The study, published in the May 29 issue of the New England Journal of Medicine, also compares the quality of care in the VA health system with Medicare fee-for-service care. “For all measures that the two systems had in common, the VA performed much better than Medicare,” said Jha, who is now a research fellow at Boston’s Brigham and Women’s Hospital and the Harvard School of Public Health.
In 2002, the Institute of Medicine recognized the VA for implementing the kind of changes it had recommended the previous year for improving the quality of health care in America. “I think there are key initiatives that the VA instituted that any health care system could adopt,” Jha said. He added that the reengineered VA health care system “really is an excellent model of how health care can and should be run in this country.”
To assess performance on an on-going basis, clinical managers were provided data from the VA’s External Peer Review Program. The program uses independent reviewers trained by the West Virginia Medical Institute. The data used in the current study represented all VA locations nationwide and included between 50,000 and 90,000 individual medical records.
Reviewers gathered data on standard quality of care indicators, including those for preventive care, such as the frequency of mammography, vaccination and colorectal-cancer screening. The data they gathered also included markers for quality outpatient care: reaching target blood pressure readings for hypertension patients, prescription of aspirin within 24 hours of a myocardial infarction and semiannual cholesterol screening for diabetes patients.
Jha and his colleagues found significant improvement for all nine quality-of-care indicators measured by the VA between 1994 and 2000. They also found that the VA outperformed Medicare on all 11 markers the two systems had in common between 1997 and 1999, and on 12 of 13 indicators measured between 2000 and 2001.
“These findings suggest how much improvement is possible when those responsible for the management of health care organizations have clear incentives to maximize quality and good information about their progress in achieving that goal,” said senior author, R. Adams Dudley, MD, MBA, UCSF assistant professor of medicine and health policy.

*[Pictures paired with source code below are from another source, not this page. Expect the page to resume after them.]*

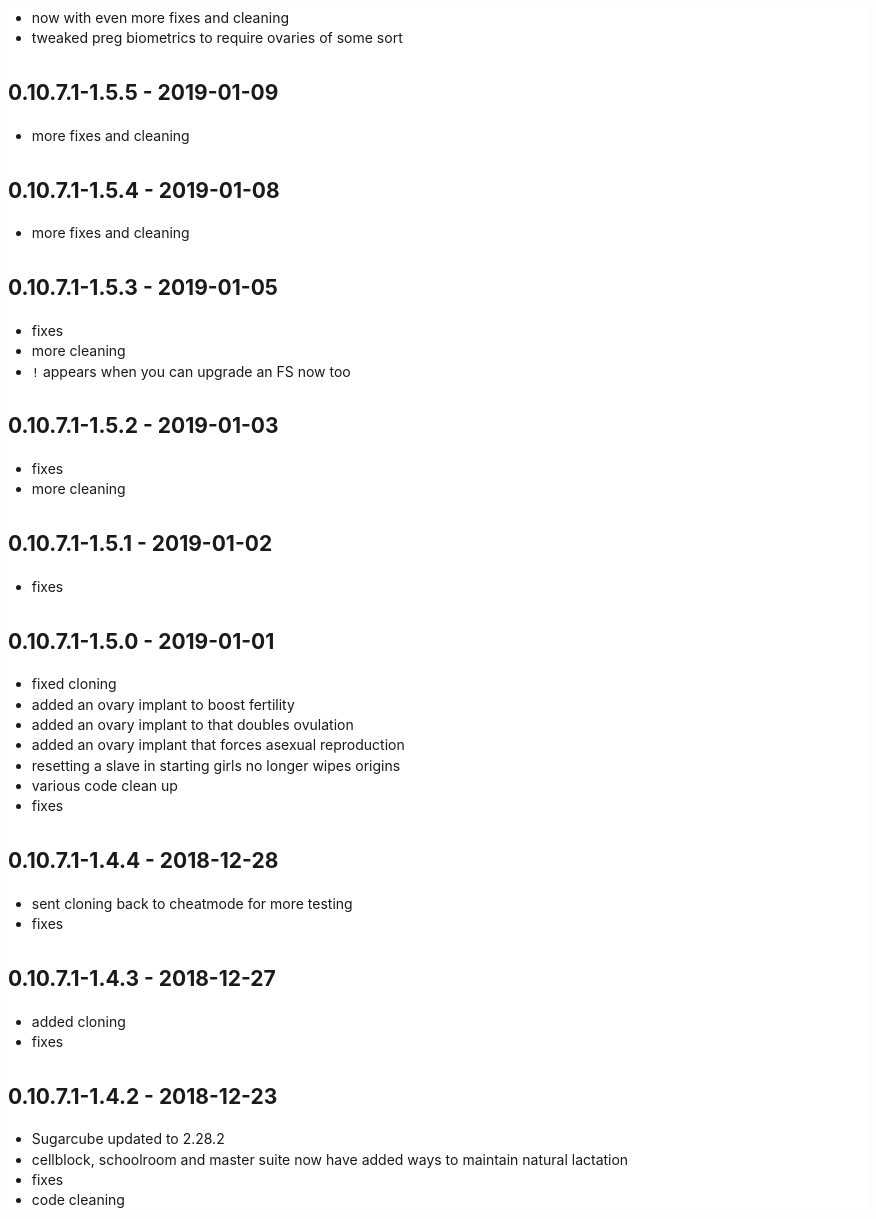 * now with even more fixes and cleaning
* tweaked preg biometrics to require ovaries of some sort

## 0.10.7.1-1.5.5 - 2019-01-09

* more fixes and cleaning

## 0.10.7.1-1.5.4 - 2019-01-08

* more fixes and cleaning

## 0.10.7.1-1.5.3 - 2019-01-05

* fixes
* more cleaning
* `!` appears when you can upgrade an FS now too

## 0.10.7.1-1.5.2 - 2019-01-03

* fixes
* more cleaning

## 0.10.7.1-1.5.1 - 2019-01-02

* fixes

## 0.10.7.1-1.5.0 - 2019-01-01

* fixed cloning
* added an ovary implant to boost fertility
* added an ovary implant to that doubles ovulation
* added an ovary implant that forces asexual reproduction
* resetting a slave in starting girls no longer wipes origins
* various code clean up
* fixes

## 0.10.7.1-1.4.4 - 2018-12-28

* sent cloning back to cheatmode for more testing
* fixes

## 0.10.7.1-1.4.3 - 2018-12-27

* added cloning
* fixes

## 0.10.7.1-1.4.2 - 2018-12-23

* Sugarcube updated to 2.28.2
* cellblock, schoolroom and master suite now have added ways to maintain natural lactation
* fixes
* code cleaning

According to Jha, the implementation of a nationwide electronic medical records system was also a key factor, allowing the VA to streamline care. For example, when a physician wants to know if a patient has received a pneumonia vaccine, he or she can look up the information instantly. In contrast, looking through a detailed paper chart might take 20 minutes and will not tell the physician whether or not the patient had the vaccine given at another VA location. “The system streamlines the process and makes providing high-quality care easier,” Jha said.
Additional authors included Jonathan B. Perlin, MD, PhD, deputy under secretary for health, Veterans Health Administration, Washington, DC; and Kenneth W. Kizer, MD, MPH, president and CEO, National Quality Forum, Washington, DC.